Department of Computer Science, Stanford University, Stanford, California, USA.
PLoS One. 2013 Jul 18;8(7):e68141. doi: 10.1371/journal.pone.0068141. Print 2013.
Transcriptomic assays that measure expression levels are widely used to study the manifestation of environmental or genetic variations in cellular processes. RNA-sequencing in particular has the potential to considerably improve such understanding because of its capacity to assay the entire transcriptome, including novel transcriptional events. However, as with earlier expression assays, analysis of RNA-sequencing data requires carefully accounting for factors that may introduce systematic, confounding variability in the expression measurements, resulting in spurious correlations. Here, we consider the problem of modeling and removing the effects of known and hidden confounding factors from RNA-sequencing data. We describe a unified residual framework that encapsulates existing approaches, and using this framework, present a novel method, HCP (Hidden Covariates with Prior). HCP uses a more informed assumption about the confounding factors, and performs as well or better than existing approaches while having a much lower computational cost. Our experiments demonstrate that accounting for known and hidden factors with appropriate models improves the quality of RNA-sequencing data in two very different tasks: detecting genetic variations that are associated with nearby expression variations (cis-eQTLs), and constructing accurate co-expression networks.

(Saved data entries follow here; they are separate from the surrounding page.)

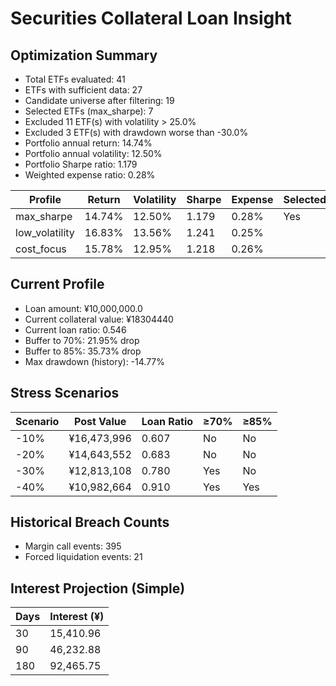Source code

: # Securities Collateral Loan Insight

## Optimization Summary
- Total ETFs evaluated: 41
- ETFs with sufficient data: 27
- Candidate universe after filtering: 19
- Selected ETFs (max_sharpe): 7
- Excluded 11 ETF(s) with volatility > 25.0%
- Excluded 3 ETF(s) with drawdown worse than -30.0%
- Portfolio annual return: 14.74%
- Portfolio annual volatility: 12.50%
- Portfolio Sharpe ratio: 1.179
- Weighted expense ratio: 0.28%

| Profile | Return | Volatility | Sharpe | Expense | Selected |
| --- | --- | --- | --- | --- | --- |
| max_sharpe | 14.74% | 12.50% | 1.179 | 0.28% | Yes |
| low_volatility | 16.83% | 13.56% | 1.241 | 0.25% |  |
| cost_focus | 15.78% | 12.95% | 1.218 | 0.26% |  |

## Current Profile
- Loan amount: ¥10,000,000.0
- Current collateral value: ¥18304440
- Current loan ratio: 0.546
- Buffer to 70%: 21.95% drop
- Buffer to 85%: 35.73% drop
- Max drawdown (history): -14.77%

## Stress Scenarios
| Scenario | Post Value | Loan Ratio | ≥70% | ≥85% |
| --- | --- | --- | --- | --- |
| -10% | ¥16,473,996 | 0.607 | No | No |
| -20% | ¥14,643,552 | 0.683 | No | No |
| -30% | ¥12,813,108 | 0.780 | Yes | No |
| -40% | ¥10,982,664 | 0.910 | Yes | Yes |

## Historical Breach Counts
- Margin call events: 395
- Forced liquidation events: 21

## Interest Projection (Simple)
| Days | Interest (¥) |
| --- | --- |
| 30 | 15,410.96 |
| 90 | 46,232.88 |
| 180 | 92,465.75 |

转录组分析检测是广泛用于研究细胞过程中环境或遗传变异表现的方法。RNA 测序,特别是由于其能够检测整个转录组,包括新的转录事件,因此具有极大的改善这种理解的潜力。然而,与早期的表达分析检测一样,RNA 测序数据的分析需要仔细考虑可能会给表达测量带来系统的、混杂的可变性的因素,从而导致虚假相关性。在这里,我们考虑从 RNA 测序数据中建模和去除已知和隐藏的混杂因素影响的问题。我们描述了一个统一的残差框架,它包含了现有的方法,并且使用这个框架,提出了一种新的方法,HCP(带有先验的隐藏协变量)。HCP 使用了关于混杂因素的更明智的假设,并且在计算成本低得多的情况下,表现得与现有方法一样好或更好。我们的实验表明,使用适当的模型来考虑已知和隐藏因素可以提高 RNA 测序数据在两个非常不同的任务中的质量:检测与附近表达变化相关的遗传变异(cis-eQTLs),以及构建准确的共表达网络。